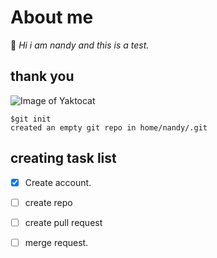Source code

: # About me
👋 *Hi i am nandy and this is a test.*
## thank you
![Image of Yaktocat](https://octodex.github.com/images/yaktocat.png)
```
$git init
created an empty git repo in home/nandy/.git

```
## creating task list

- [x] Create account.
- [ ] create repo
- [ ] create pull request
- [ ] merge request.

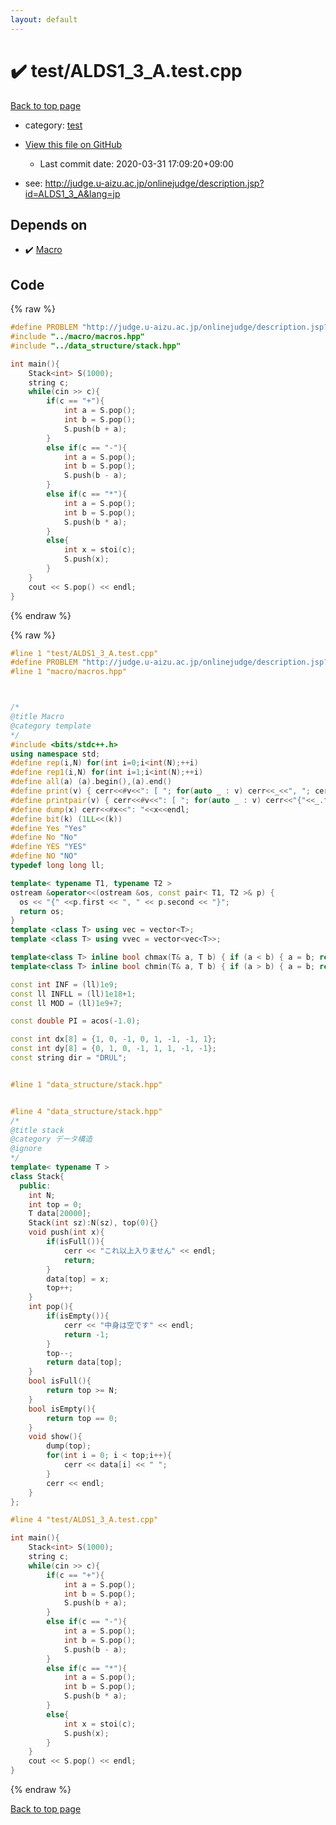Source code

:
 ```yaml
---
layout: default
---
```


<!-- mathjax config similar to math.stackexchange -->
<script type="text/javascript" async
  src="https://cdnjs.cloudflare.com/ajax/libs/mathjax/2.7.5/MathJax.js?config=TeX-MML-AM_CHTML">
</script>
<script type="text/x-mathjax-config">
  MathJax.Hub.Config({
    TeX: { equationNumbers: { autoNumber: "AMS" }},
    tex2jax: {
      inlineMath: [ ['$','$'] ],
      processEscapes: true
    },
    "HTML-CSS": { matchFontHeight: false },
    displayAlign: "left",
    displayIndent: "2em"
  });
</script>

<script type="text/javascript" src="https://cdnjs.cloudflare.com/ajax/libs/jquery/3.4.1/jquery.min.js"></script>
<script src="https://cdn.jsdelivr.net/npm/jquery-balloon-js@1.1.2/jquery.balloon.min.js" integrity="sha256-ZEYs9VrgAeNuPvs15E39OsyOJaIkXEEt10fzxJ20+2I=" crossorigin="anonymous"></script>
<script type="text/javascript" src="../../assets/js/copy-button.js"></script>
<link rel="stylesheet" href="../../assets/css/copy-button.css" />


# :heavy_check_mark: test/ALDS1_3_A.test.cpp

<a href="../../index.html">Back to top page</a>

* category: <a href="../../index.html#098f6bcd4621d373cade4e832627b4f6">test</a>
* <a href="{{ site.github.repository_url }}/blob/master/test/ALDS1_3_A.test.cpp">View this file on GitHub</a>
    - Last commit date: 2020-03-31 17:09:20+09:00


* see: <a href="http://judge.u-aizu.ac.jp/onlinejudge/description.jsp?id=ALDS1_3_A&lang=jp">http://judge.u-aizu.ac.jp/onlinejudge/description.jsp?id=ALDS1_3_A&lang=jp</a>


## Depends on

* :heavy_check_mark: <a href="../../library/macro/macros.hpp.html">Macro</a>


## Code

<a id="unbundled"></a>
{% raw %}
```cpp
#define PROBLEM "http://judge.u-aizu.ac.jp/onlinejudge/description.jsp?id=ALDS1_3_A&lang=jp"
#include "../macro/macros.hpp"
#include "../data_structure/stack.hpp"

int main(){
    Stack<int> S(1000);
    string c;
    while(cin >> c){
        if(c == "+"){
            int a = S.pop();
            int b = S.pop();
            S.push(b + a);
        }
        else if(c == "-"){
            int a = S.pop();
            int b = S.pop();
            S.push(b - a);
        }
        else if(c == "*"){
            int a = S.pop();
            int b = S.pop();
            S.push(b * a);
        }
        else{
            int x = stoi(c);
            S.push(x);
        }
    }
    cout << S.pop() << endl;
}

```
{% endraw %}

<a id="bundled"></a>
{% raw %}
```cpp
#line 1 "test/ALDS1_3_A.test.cpp"
#define PROBLEM "http://judge.u-aizu.ac.jp/onlinejudge/description.jsp?id=ALDS1_3_A&lang=jp"
#line 1 "macro/macros.hpp"



/*
@title Macro
@category template
*/
#include <bits/stdc++.h>
using namespace std;
#define rep(i,N) for(int i=0;i<int(N);++i)
#define rep1(i,N) for(int i=1;i<int(N);++i)
#define all(a) (a).begin(),(a).end()
#define print(v) { cerr<<#v<<": [ "; for(auto _ : v) cerr<<_<<", "; cerr<<"]"<<endl; }
#define printpair(v) { cerr<<#v<<": [ "; for(auto _ : v) cerr<<"{"<<_.first<<","<<_.second<<"}"<<", "; cerr<<"]"<<endl; }
#define dump(x) cerr<<#x<<": "<<x<<endl;
#define bit(k) (1LL<<(k))
#define Yes "Yes"
#define No "No"
#define YES "YES"
#define NO "NO"
typedef long long ll;

template< typename T1, typename T2 >
ostream &operator<<(ostream &os, const pair< T1, T2 >& p) {
  os << "{" <<p.first << ", " << p.second << "}";
  return os;
}
template <class T> using vec = vector<T>;
template <class T> using vvec = vector<vec<T>>;

template<class T> inline bool chmax(T& a, T b) { if (a < b) { a = b; return true; } return false; }
template<class T> inline bool chmin(T& a, T b) { if (a > b) { a = b; return true; } return false; }

const int INF = (ll)1e9;
const ll INFLL = (ll)1e18+1;
const ll MOD = (ll)1e9+7;

const double PI = acos(-1.0);

const int dx[8] = {1, 0, -1, 0, 1, -1, -1, 1};
const int dy[8] = {0, 1, 0, -1, 1, 1, -1, -1};
const string dir = "DRUL";


#line 1 "data_structure/stack.hpp"


#line 4 "data_structure/stack.hpp"
/*
@title stack
@category データ構造
@ignore
*/
template< typename T >
class Stack{
  public:
    int N;
    int top = 0;
    T data[20000];
    Stack(int sz):N(sz), top(0){}
    void push(int x){
        if(isFull()){
            cerr << "これ以上入りません" << endl;
            return;
        }
        data[top] = x;
        top++;
    }
    int pop(){
        if(isEmpty()){
            cerr << "中身は空です" << endl;
            return -1;
        }
        top--;
        return data[top];
    }
    bool isFull(){
        return top >= N;
    }
    bool isEmpty(){
        return top == 0;
    }
    void show(){
        dump(top);
        for(int i = 0; i < top;i++){
            cerr << data[i] << " ";
        }
        cerr << endl;
    }
};

#line 4 "test/ALDS1_3_A.test.cpp"

int main(){
    Stack<int> S(1000);
    string c;
    while(cin >> c){
        if(c == "+"){
            int a = S.pop();
            int b = S.pop();
            S.push(b + a);
        }
        else if(c == "-"){
            int a = S.pop();
            int b = S.pop();
            S.push(b - a);
        }
        else if(c == "*"){
            int a = S.pop();
            int b = S.pop();
            S.push(b * a);
        }
        else{
            int x = stoi(c);
            S.push(x);
        }
    }
    cout << S.pop() << endl;
}

```
{% endraw %}

<a href="../../index.html">Back to top page</a>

***

Task goal:
Before handing back the copy, remove the pictures; otherwise print the data exactly.

Task result:
Source code

: # About me
👋 *Hi i am nandy and this is a test.*
## thank you
![Image of Yaktocat](https://octodex.github.com/images/yaktocat.png)
```
$git init
created an empty git repo in home/nandy/.git

```
## creating task list

- [x] Create account.
- [ ] create repo
- [ ] create pull request
- [ ] merge request.

Source code

:
 ```yaml
---
layout: default
---
```


<!-- mathjax config similar to math.stackexchange -->
<script type="text/javascript" async
  src="https://cdnjs.cloudflare.com/ajax/libs/mathjax/2.7.5/MathJax.js?config=TeX-MML-AM_CHTML">
</script>
<script type="text/x-mathjax-config">
  MathJax.Hub.Config({
    TeX: { equationNumbers: { autoNumber: "AMS" }},
    tex2jax: {
      inlineMath: [ ['$','$'] ],
      processEscapes: true
    },
    "HTML-CSS": { matchFontHeight: false },
    displayAlign: "left",
    displayIndent: "2em"
  });
</script>

<script type="text/javascript" src="https://cdnjs.cloudflare.com/ajax/libs/jquery/3.4.1/jquery.min.js"></script>
<script src="https://cdn.jsdelivr.net/npm/jquery-balloon-js@1.1.2/jquery.balloon.min.js" integrity="sha256-ZEYs9VrgAeNuPvs15E39OsyOJaIkXEEt10fzxJ20+2I=" crossorigin="anonymous"></script>
<script type="text/javascript" src="../../assets/js/copy-button.js"></script>
<link rel="stylesheet" href="../../assets/css/copy-button.css" />


# :heavy_check_mark: test/ALDS1_3_A.test.cpp

<a href="../../index.html">Back to top page</a>

* category: <a href="../../index.html#098f6bcd4621d373cade4e832627b4f6">test</a>
* <a href="{{ site.github.repository_url }}/blob/master/test/ALDS1_3_A.test.cpp">View this file on GitHub</a>
    - Last commit date: 2020-03-31 17:09:20+09:00


* see: <a href="http://judge.u-aizu.ac.jp/onlinejudge/description.jsp?id=ALDS1_3_A&lang=jp">http://judge.u-aizu.ac.jp/onlinejudge/description.jsp?id=ALDS1_3_A&lang=jp</a>


## Depends on

* :heavy_check_mark: <a href="../../library/macro/macros.hpp.html">Macro</a>


## Code

<a id="unbundled"></a>
{% raw %}
```cpp
#define PROBLEM "http://judge.u-aizu.ac.jp/onlinejudge/description.jsp?id=ALDS1_3_A&lang=jp"
#include "../macro/macros.hpp"
#include "../data_structure/stack.hpp"

int main(){
    Stack<int> S(1000);
    string c;
    while(cin >> c){
        if(c == "+"){
            int a = S.pop();
            int b = S.pop();
            S.push(b + a);
        }
        else if(c == "-"){
            int a = S.pop();
            int b = S.pop();
            S.push(b - a);
        }
        else if(c == "*"){
            int a = S.pop();
            int b = S.pop();
            S.push(b * a);
        }
        else{
            int x = stoi(c);
            S.push(x);
        }
    }
    cout << S.pop() << endl;
}

```
{% endraw %}

<a id="bundled"></a>
{% raw %}
```cpp
#line 1 "test/ALDS1_3_A.test.cpp"
#define PROBLEM "http://judge.u-aizu.ac.jp/onlinejudge/description.jsp?id=ALDS1_3_A&lang=jp"
#line 1 "macro/macros.hpp"



/*
@title Macro
@category template
*/
#include <bits/stdc++.h>
using namespace std;
#define rep(i,N) for(int i=0;i<int(N);++i)
#define rep1(i,N) for(int i=1;i<int(N);++i)
#define all(a) (a).begin(),(a).end()
#define print(v) { cerr<<#v<<": [ "; for(auto _ : v) cerr<<_<<", "; cerr<<"]"<<endl; }
#define printpair(v) { cerr<<#v<<": [ "; for(auto _ : v) cerr<<"{"<<_.first<<","<<_.second<<"}"<<", "; cerr<<"]"<<endl; }
#define dump(x) cerr<<#x<<": "<<x<<endl;
#define bit(k) (1LL<<(k))
#define Yes "Yes"
#define No "No"
#define YES "YES"
#define NO "NO"
typedef long long ll;

template< typename T1, typename T2 >
ostream &operator<<(ostream &os, const pair< T1, T2 >& p) {
  os << "{" <<p.first << ", " << p.second << "}";
  return os;
}
template <class T> using vec = vector<T>;
template <class T> using vvec = vector<vec<T>>;

template<class T> inline bool chmax(T& a, T b) { if (a < b) { a = b; return true; } return false; }
template<class T> inline bool chmin(T& a, T b) { if (a > b) { a = b; return true; } return false; }

const int INF = (ll)1e9;
const ll INFLL = (ll)1e18+1;
const ll MOD = (ll)1e9+7;

const double PI = acos(-1.0);

const int dx[8] = {1, 0, -1, 0, 1, -1, -1, 1};
const int dy[8] = {0, 1, 0, -1, 1, 1, -1, -1};
const string dir = "DRUL";


#line 1 "data_structure/stack.hpp"


#line 4 "data_structure/stack.hpp"
/*
@title stack
@category データ構造
@ignore
*/
template< typename T >
class Stack{
  public:
    int N;
    int top = 0;
    T data[20000];
    Stack(int sz):N(sz), top(0){}
    void push(int x){
        if(isFull()){
            cerr << "これ以上入りません" << endl;
            return;
        }
        data[top] = x;
        top++;
    }
    int pop(){
        if(isEmpty()){
            cerr << "中身は空です" << endl;
            return -1;
        }
        top--;
        return data[top];
    }
    bool isFull(){
        return top >= N;
    }
    bool isEmpty(){
        return top == 0;
    }
    void show(){
        dump(top);
        for(int i = 0; i < top;i++){
            cerr << data[i] << " ";
        }
        cerr << endl;
    }
};

#line 4 "test/ALDS1_3_A.test.cpp"

int main(){
    Stack<int> S(1000);
    string c;
    while(cin >> c){
        if(c == "+"){
            int a = S.pop();
            int b = S.pop();
            S.push(b + a);
        }
        else if(c == "-"){
            int a = S.pop();
            int b = S.pop();
            S.push(b - a);
        }
        else if(c == "*"){
            int a = S.pop();
            int b = S.pop();
            S.push(b * a);
        }
        else{
            int x = stoi(c);
            S.push(x);
        }
    }
    cout << S.pop() << endl;
}

```
{% endraw %}

<a href="../../index.html">Back to top page</a>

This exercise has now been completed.